Adding wind to an existing solar + battery system


My existing setup is 6.25kwh panels (Canadian Solar) with a 5kwh Sungrow inverter and an LG Resu 10 battery (grid connected on single phase power).

While we normally produce more than enough to cover our usage, top up the battery and send a bit to the grid each day (on a good sunny day we might produce 30-38kwh, send 20kwh to the grid and use the remaining/top up the battery).

Recently we had a week of rain/cloudy conditions where we had to buy 1-3kwh from the grid each day as we didn’t get enough sun to get the battery topped up and cover our use, which got me thinking if adding wind might be possible and economical.
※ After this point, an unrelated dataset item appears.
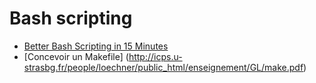 # Bash scripting

- [Better Bash Scripting in 15 Minutes](http://robertmuth.blogspot.fr/2012/08/better-bash-scripting-in-15-minutes.html)
- [Concevoir un Makefile] (http://icps.u-strasbg.fr/people/loechner/public_html/enseignement/GL/make.pdf)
Our house is elevated and a good distance from the neighbours and we a pretty constant breeze (we often don’t need to bother with the fans or AC) and I was thinking maybe we could add a small wind turbine or two into the mix.

I see Amazon Australia has a bunch of ones rated between 400wh - 800wh priced at pretty low prices (between $250-$500)

Has any tried adding wind into the mix? My thinking if I could get two 800wh ones on the roof, even if they only produce half their rated capacity (a total of 800wh) that would more than cover our normal household use (which as long as we aren’t running any major appliance seems to be 300-400wh/h) and keep the battery topped up when we have a week of rain and clouds.

Has anyone integrated wind into an existing system like mine and have any tips on how they did it? I’m just starting to research how to do it/if this is possible/economical but I thought i’d post here to see if anyone and point me in the right direction.


Hi @tlspambait

Where is your property located?

I’d be very interested to hear other people’s experience with this, although I’d also be very surprised if it was economical.

@Svarky has looked into it I think.


Hi @tlspambait

Unfortunately, you cannot add a small (DC) wind generator to your existing system as it does not have the capability to integrate with the Sungrow & LG chem battery system. The reason is there is no way for the battery to tell the wind turbine to ramp down or turn off when it has reached full capacity. The wind turbine will just keep spinning and overload causing damage.

The only way to add a wind generator would be to use a more expensive AC wind generator which is grid-connected but it will still not be able to charge the battery directly, it will only help offset some consumption. However, the cost of setting this up will far outweigh any saving from buying 1-3kWh of
electricity from the grid.

In my experience with small scale wind turbines I have concluded that is far easier and more reliable to just add more solar (if possible). Small cheap wind turbines can be very problematic.

Thanks for the responses, its too bad this doesn’t look viable. Most of the posts of various forums were quite dated and for off grid systems so I wasn’t finding much of a starting point.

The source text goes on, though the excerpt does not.